BEGIN

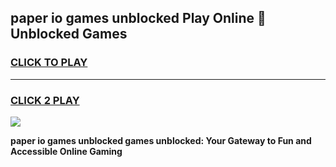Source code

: 
## paper io games unblocked Play Online 👋 Unblocked Games
<h3>
<a href="https://premium.freeplayer.one?title=paper_io_games_unblocked&ref=19F">CLICK TO PLAY</a></h3>
<hr>

<h3>
<a href="https://premium.freeplayer.one?title=paper_io_games_unblocked&ref=19F">CLICK 2 PLAY</a>
  
</h3>

<a href="https://premium.freeplayer.one?title=paper_io_games_unblocked&ref=19F"><img src="https://clearcache.store/games.png"></a>


**paper io games unblocked games unblocked: Your Gateway to Fun and Accessible Online Gaming**
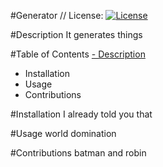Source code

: #Generator // License: 
    [![License](https://img.shields.io/badge/License-BSD%202--Clause-orange.svg)](https://opensource.org/licenses/BSD-2-Clause)
    
  
  #Description
  It generates things

  #Table of Contents
  [- Description](#Contributions)
  - Installation
  - Usage
  - Contributions


  #Installation
  I already told you that

  #Usage
  world domination

  #Contributions
  batman and robin

  #


  

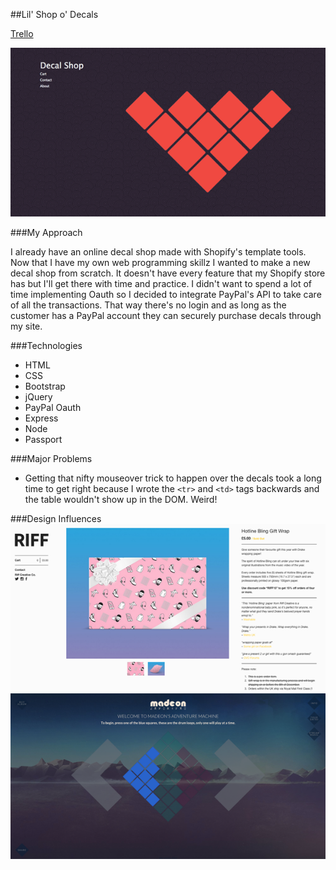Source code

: ##Lil' Shop o' Decals

[Trello](https://trello.com/b/TeRmcDrT/my-shop-o-decals)

![Wireframe_1](PSDs/web/frontPage_sm.png)

###My Approach

I already have an online decal shop made with Shopify's template tools. Now that I have my own web programming skillz I wanted to make a new decal shop from scratch. It doesn't have every feature that my Shopify store has but I'll get there with time and practice. I didn't want to spend a lot of time implementing Oauth so I decided to integrate PayPal's API to take care of all the transactions. That way there's no login and as long as the customer has a PayPal account they can securely purchase decals through my site.

###Technologies

- HTML
- CSS
- Bootstrap
- jQuery
- PayPal Oauth 
- Express
- Node
- Passport


###Major Problems
- Getting that nifty mouseover trick to happen over the decals took a long time to get right because I wrote the `<tr>` and `<td>` tags backwards and the table wouldn't show up in the DOM. Weird!

###Design Influences
![Hotline Bling Wrapping Paper](PSDs/web/HTBlingPaper.png)
![Madeon Music](PSDs/web/madeon.png)
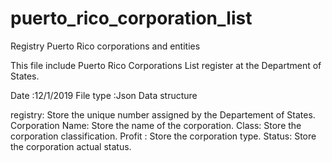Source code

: # puerto_rico_corporation_list
Registry Puerto Rico corporations and entities

This file include Puerto Rico Corporations List register at the Department of States.

Date :12/1/2019
File type :Json
Data structure 

registry: Store the unique number assigned by the Departement of States.
Corporation Name: Store the name of the corporation.
Class: Store the corporation classification.
Profit : Store the corporation type.
Status: Store the corporation actual status.
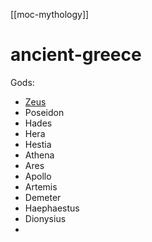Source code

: [[moc-mythology]]

# ancient-greece

Gods:

- [Zeus](zeus.md)
- Poseidon
- Hades
- Hera
- Hestia
- Athena
- Ares
- Apollo
- Artemis
- Demeter
- Haephaestus
- Dionysius
-
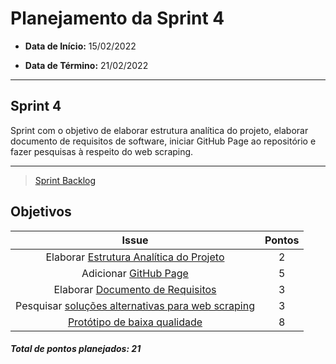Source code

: # Planejamento da Sprint 4

- **Data de Início:** 15/02/2022

- **Data de Término:** 21/02/2022

---

## Sprint 4

Sprint com o objetivo de elaborar estrutura analítica do projeto, elaborar documento de requisitos de software, iniciar GitHub Page ao repositório e fazer pesquisas à respeito do web scraping.

---

> [Sprint Backlog](https://github.com/fga-eps-mds/Tema-02/milestone/5)

## Objetivos

|                                                 Issue                                                 | Pontos |
| :---------------------------------------------------------------------------------------------------: | :----: |
|      Elaborar [Estrutura Analítica do Projeto](https://github.com/fga-eps-mds/Tema-02/issues/65)      |   2    |
|               Adicionar [GitHub Page](https://github.com/fga-eps-mds/Tema-02/issues/61)               |   5    |
|         Elaborar [Documento de Requisitos](https://github.com/fga-eps-mds/Tema-02/issues/67)          |   3    |
| Pesquisar [soluções alternativas para web scraping](https://github.com/fga-eps-mds/Tema-02/issues/69) |   3    |
|           [Protótipo de baixa qualidade](https://github.com/fga-eps-mds/Tema-02/issues/74)            |   8    |

<h4><i>Total de pontos planejados: 21</i></h4>
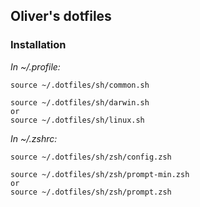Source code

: ## Oliver's dotfiles

### Installation

*In ~/.profile:*

    source ~/.dotfiles/sh/common.sh
    
    source ~/.dotfiles/sh/darwin.sh
    or
    source ~/.dotfiles/sh/linux.sh

*In ~/.zshrc:*

    source ~/.dotfiles/sh/zsh/config.zsh

    source ~/.dotfiles/sh/zsh/prompt-min.zsh
    or
    source ~/.dotfiles/sh/zsh/prompt.zsh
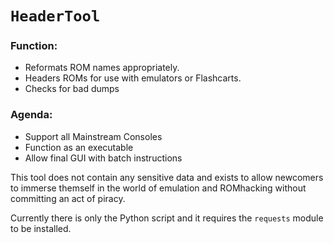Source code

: # `HeaderTool`
### Function:
- Reformats ROM names appropriately. 
- Headers ROMs for use with emulators or Flashcarts.
- Checks for bad dumps


### Agenda:
 - Support all Mainstream Consoles
 - Function as an executable
 - Allow final GUI with batch instructions


This tool does not contain any sensitive data and exists to allow newcomers to immerse themself in the world of emulation and ROMhacking without committing an act of piracy.

Currently there is only the Python script and it requires the `requests` module to be installed.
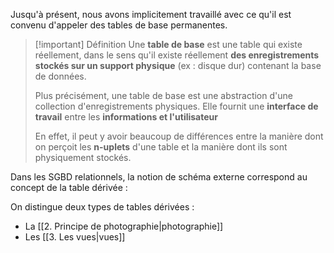 Jusqu'à présent, nous avons implicitement travaillé avec ce qu'il est convenu d'appeler des tables de base permanentes.

>[!important] Définition
>Une **table de base** est une table qui existe réellement, dans le sens qu'il existe réellement **des enregistrements stockés sur un support physique** (ex : disque dur) contenant la base de données. 
>
>Plus précisément, une table de base est une abstraction d'une collection d'enregistrements physiques. Elle fournit une **interface de travail** entre les **informations et l'utilisateur**
>
>En effet, il peut y avoir beaucoup de différences entre la manière dont on perçoit les **n-uplets** d'une table et la manière dont ils sont physiquement stockés.

Dans les SGBD relationnels, la notion de schéma externe correspond au concept de la table dérivée : 

On distingue deux types de tables dérivées : 

- La [[2. Principe de photographie|photographie]]
- Les [[3. Les vues|vues]]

END

§ Task to carry out:
Give the data again exactly. Keep the images out.

§ Result of this task:
Source code

: 
## paper io games unblocked Play Online 👋 Unblocked Games
<h3>
<a href="https://premium.freeplayer.one?title=paper_io_games_unblocked&ref=19F">CLICK TO PLAY</a></h3>
<hr>

<h3>
<a href="https://premium.freeplayer.one?title=paper_io_games_unblocked&ref=19F">CLICK 2 PLAY</a>
  
</h3>

<a href="https://premium.freeplayer.one?title=paper_io_games_unblocked&ref=19F"><img src="https://clearcache.store/games.png"></a>


**paper io games unblocked games unblocked: Your Gateway to Fun and Accessible Online Gaming**
Source code

: #Generator // License: 
    [![License](https://img.shields.io/badge/License-BSD%202--Clause-orange.svg)](https://opensource.org/licenses/BSD-2-Clause)
    
  
  #Description
  It generates things

  #Table of Contents
  [- Description](#Contributions)
  - Installation
  - Usage
  - Contributions


  #Installation
  I already told you that

  #Usage
  world domination

  #Contributions
  batman and robin

  #


  

Source code

: ##Lil' Shop o' Decals

[Trello](https://trello.com/b/TeRmcDrT/my-shop-o-decals)

![Wireframe_1](PSDs/web/frontPage_sm.png)

###My Approach

I already have an online decal shop made with Shopify's template tools. Now that I have my own web programming skillz I wanted to make a new decal shop from scratch. It doesn't have every feature that my Shopify store has but I'll get there with time and practice. I didn't want to spend a lot of time implementing Oauth so I decided to integrate PayPal's API to take care of all the transactions. That way there's no login and as long as the customer has a PayPal account they can securely purchase decals through my site.

###Technologies

- HTML
- CSS
- Bootstrap
- jQuery
- PayPal Oauth 
- Express
- Node
- Passport


###Major Problems
- Getting that nifty mouseover trick to happen over the decals took a long time to get right because I wrote the `<tr>` and `<td>` tags backwards and the table wouldn't show up in the DOM. Weird!

###Design Influences
![Hotline Bling Wrapping Paper](PSDs/web/HTBlingPaper.png)
![Madeon Music](PSDs/web/madeon.png)
Source code

: # puerto_rico_corporation_list
Registry Puerto Rico corporations and entities

This file include Puerto Rico Corporations List register at the Department of States.

Date :12/1/2019
File type :Json
Data structure 

registry: Store the unique number assigned by the Departement of States.
Corporation Name: Store the name of the corporation.
Class: Store the corporation classification.
Profit : Store the corporation type.
Status: Store the corporation actual status.
Source code

: [[moc-mythology]]

# ancient-greece

Gods:

- [Zeus](zeus.md)
- Poseidon
- Hades
- Hera
- Hestia
- Athena
- Ares
- Apollo
- Artemis
- Demeter
- Haephaestus
- Dionysius
-
Source code

: # Planejamento da Sprint 4

- **Data de Início:** 15/02/2022

- **Data de Término:** 21/02/2022

---

## Sprint 4

Sprint com o objetivo de elaborar estrutura analítica do projeto, elaborar documento de requisitos de software, iniciar GitHub Page ao repositório e fazer pesquisas à respeito do web scraping.

---

> [Sprint Backlog](https://github.com/fga-eps-mds/Tema-02/milestone/5)

## Objetivos

|                                                 Issue                                                 | Pontos |
| :---------------------------------------------------------------------------------------------------: | :----: |
|      Elaborar [Estrutura Analítica do Projeto](https://github.com/fga-eps-mds/Tema-02/issues/65)      |   2    |
|               Adicionar [GitHub Page](https://github.com/fga-eps-mds/Tema-02/issues/61)               |   5    |
|         Elaborar [Documento de Requisitos](https://github.com/fga-eps-mds/Tema-02/issues/67)          |   3    |
| Pesquisar [soluções alternativas para web scraping](https://github.com/fga-eps-mds/Tema-02/issues/69) |   3    |
|           [Protótipo de baixa qualidade](https://github.com/fga-eps-mds/Tema-02/issues/74)            |   8    |

<h4><i>Total de pontos planejados: 21</i></h4>
Source code

: ## Oliver's dotfiles

### Installation

*In ~/.profile:*

    source ~/.dotfiles/sh/common.sh
    
    source ~/.dotfiles/sh/darwin.sh
    or
    source ~/.dotfiles/sh/linux.sh

*In ~/.zshrc:*

    source ~/.dotfiles/sh/zsh/config.zsh

    source ~/.dotfiles/sh/zsh/prompt-min.zsh
    or
    source ~/.dotfiles/sh/zsh/prompt.zsh
Source code

: # `HeaderTool`
### Function:
- Reformats ROM names appropriately. 
- Headers ROMs for use with emulators or Flashcarts.
- Checks for bad dumps


### Agenda:
 - Support all Mainstream Consoles
 - Function as an executable
 - Allow final GUI with batch instructions


This tool does not contain any sensitive data and exists to allow newcomers to immerse themself in the world of emulation and ROMhacking without committing an act of piracy.

Currently there is only the Python script and it requires the `requests` module to be installed.
 Jusqu'à présent, nous avons implicitement travaillé avec ce qu'il est convenu d'appeler des tables de base permanentes.

>[!important] Définition
>Une **table de base** est une table qui existe réellement, dans le sens qu'il existe réellement **des enregistrements stockés sur un support physique** (ex : disque dur) contenant la base de données. 
>
>Plus précisément, une table de base est une abstraction d'une collection d'enregistrements physiques. Elle fournit une **interface de travail** entre les **informations et l'utilisateur**
>
>En effet, il peut y avoir beaucoup de différences entre la manière dont on perçoit les **n-uplets** d'une table et la manière dont ils sont physiquement stockés.

Dans les SGBD relationnels, la notion de schéma externe correspond au concept de la table dérivée : 

On distingue deux types de tables dérivées : 

- La [[2. Principe de photographie|photographie]]
- Les [[3. Les vues|vues]]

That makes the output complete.